We note that a language L is accepted or recognized by a conventional automaton (machine) M, such as a finite automaton or a Turing machine, if this automaton accepts all words from L and only these words. It is denoted by L_M or L(M) and is also called that language of the machine M.

In the case of selective machines, we have two types of languages.

The positive language L(M_P) of the selective machines M is the language accepted/recognized by all positive processors of M.

The negative language is defined in a similar way.

The negative language L(M_N) of the selective machines M is the language rejected/eliminated/prohibited by any of the negative processors of M.

Positive and negative languages together recognize the language of selective machines in the following way.

The language L(M) = L(M_P)\L(M_N) is the language of the selective machine M.

3. Classes of Selective Machines

Taking two classes K and H of automata (algorithms), we denote by K/H the class of all selective machines, in which the positive processors are automata from K and the negative processors are automata from H.
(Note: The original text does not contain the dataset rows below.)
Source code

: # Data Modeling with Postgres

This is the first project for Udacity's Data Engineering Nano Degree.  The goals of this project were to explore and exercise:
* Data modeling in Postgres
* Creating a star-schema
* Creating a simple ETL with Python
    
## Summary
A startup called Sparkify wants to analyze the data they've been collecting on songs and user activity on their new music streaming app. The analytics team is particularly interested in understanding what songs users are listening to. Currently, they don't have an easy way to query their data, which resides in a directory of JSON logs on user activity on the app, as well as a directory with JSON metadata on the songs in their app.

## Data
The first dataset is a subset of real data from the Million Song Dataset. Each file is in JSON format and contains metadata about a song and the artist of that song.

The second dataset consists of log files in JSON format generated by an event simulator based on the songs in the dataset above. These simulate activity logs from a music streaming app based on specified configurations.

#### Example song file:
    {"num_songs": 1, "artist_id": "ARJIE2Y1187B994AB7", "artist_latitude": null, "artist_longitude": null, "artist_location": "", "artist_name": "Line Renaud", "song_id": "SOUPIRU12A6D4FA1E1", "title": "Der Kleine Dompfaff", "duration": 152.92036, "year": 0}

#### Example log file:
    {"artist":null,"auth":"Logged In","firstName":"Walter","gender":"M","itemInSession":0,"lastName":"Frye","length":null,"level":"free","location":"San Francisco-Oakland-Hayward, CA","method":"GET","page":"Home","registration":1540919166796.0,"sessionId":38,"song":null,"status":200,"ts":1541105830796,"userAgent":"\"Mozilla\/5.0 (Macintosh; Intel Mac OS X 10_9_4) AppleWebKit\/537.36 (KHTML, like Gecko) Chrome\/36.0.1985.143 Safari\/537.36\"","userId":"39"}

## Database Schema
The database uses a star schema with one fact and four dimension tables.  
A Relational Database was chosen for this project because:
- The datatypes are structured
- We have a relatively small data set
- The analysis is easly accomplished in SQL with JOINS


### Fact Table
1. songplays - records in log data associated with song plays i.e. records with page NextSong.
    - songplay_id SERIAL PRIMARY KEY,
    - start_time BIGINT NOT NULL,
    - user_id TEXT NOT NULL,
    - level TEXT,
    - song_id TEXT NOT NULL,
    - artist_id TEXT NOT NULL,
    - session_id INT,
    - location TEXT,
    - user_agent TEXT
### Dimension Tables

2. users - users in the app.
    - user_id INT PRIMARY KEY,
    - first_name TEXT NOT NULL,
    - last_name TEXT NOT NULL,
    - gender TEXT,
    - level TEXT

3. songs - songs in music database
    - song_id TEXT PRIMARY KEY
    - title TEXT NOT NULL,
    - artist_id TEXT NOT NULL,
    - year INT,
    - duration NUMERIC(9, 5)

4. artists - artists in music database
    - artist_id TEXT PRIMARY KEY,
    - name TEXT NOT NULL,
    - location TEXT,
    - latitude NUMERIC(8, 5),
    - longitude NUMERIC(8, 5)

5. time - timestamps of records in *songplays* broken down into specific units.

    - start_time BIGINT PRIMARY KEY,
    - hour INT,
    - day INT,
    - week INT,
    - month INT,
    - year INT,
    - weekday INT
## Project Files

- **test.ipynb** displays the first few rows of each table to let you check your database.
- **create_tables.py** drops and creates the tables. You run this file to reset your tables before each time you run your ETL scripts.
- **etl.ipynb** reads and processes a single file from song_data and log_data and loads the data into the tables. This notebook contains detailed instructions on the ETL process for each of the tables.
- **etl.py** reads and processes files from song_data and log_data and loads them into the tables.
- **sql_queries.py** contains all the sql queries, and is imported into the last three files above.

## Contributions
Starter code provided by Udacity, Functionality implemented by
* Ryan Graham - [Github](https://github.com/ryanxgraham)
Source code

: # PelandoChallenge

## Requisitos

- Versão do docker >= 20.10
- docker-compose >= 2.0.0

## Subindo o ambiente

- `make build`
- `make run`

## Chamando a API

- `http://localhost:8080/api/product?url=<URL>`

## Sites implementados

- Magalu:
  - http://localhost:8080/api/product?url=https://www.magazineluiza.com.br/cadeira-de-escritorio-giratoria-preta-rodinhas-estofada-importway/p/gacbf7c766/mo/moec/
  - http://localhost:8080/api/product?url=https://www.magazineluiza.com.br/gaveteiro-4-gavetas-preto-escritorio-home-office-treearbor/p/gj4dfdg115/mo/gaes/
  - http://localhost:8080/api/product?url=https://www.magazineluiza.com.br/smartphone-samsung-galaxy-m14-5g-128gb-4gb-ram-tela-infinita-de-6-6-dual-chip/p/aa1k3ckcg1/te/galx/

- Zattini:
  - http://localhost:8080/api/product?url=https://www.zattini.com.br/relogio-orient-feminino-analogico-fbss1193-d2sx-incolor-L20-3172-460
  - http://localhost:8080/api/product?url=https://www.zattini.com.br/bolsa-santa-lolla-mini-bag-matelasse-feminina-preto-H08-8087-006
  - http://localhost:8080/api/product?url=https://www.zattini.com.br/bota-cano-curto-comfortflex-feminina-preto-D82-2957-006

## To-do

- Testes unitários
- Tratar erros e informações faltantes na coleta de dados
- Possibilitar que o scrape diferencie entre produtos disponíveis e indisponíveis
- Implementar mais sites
In what follows, we consider selective machines that have one positive processor and one negative processor, each of which belongs to one of the following classes:

• FA is the class all finite automata working with words in a given alphabet
• PA is the class all pushdown automata working with words in a given alphabet
• TM is the class all Turing machines working with words in a given alphabet

This gives us the following classes of selective machines:

• FA/FA is the class of all finite selective machines, or FF-selective machines, in which both positive and negative processors are finite automata.
• FA/PA is the class of all FP-selective machines, in which the positive processor is a finite automaton, and the negative processor is a pushdown automaton.
• FA/TM is the class of all FT-selective machines, in which the positive processor is a finite automaton, and the negative processor is a Turing machine.
• PA/PA is the class of all pushdown selective machines, in which both the positive and negative processors are pushdown automata.
• PA/FA is the class of all PF-selective machines, in which the positive processor is a pushdown automaton, and the negative processor is a finite automaton.
• PA/TM is the class of all PT-selective machines, in which the positive processor is a pushdown automaton, and the negative processor is a Turing machine.
• TM/TM is the class of all Turing selective machines, or TM-selective machines, in which both positive and negative processors are Turing machines.
• TM/FA is the class of all PF-selective machines, in which the positive processor is a Turing machine, and the negative processor is a finite automaton.
• TM/PA is the class of all TP-selective machines, in which the positive processor is a Turing machine, and the negative processor is a pushdown automaton.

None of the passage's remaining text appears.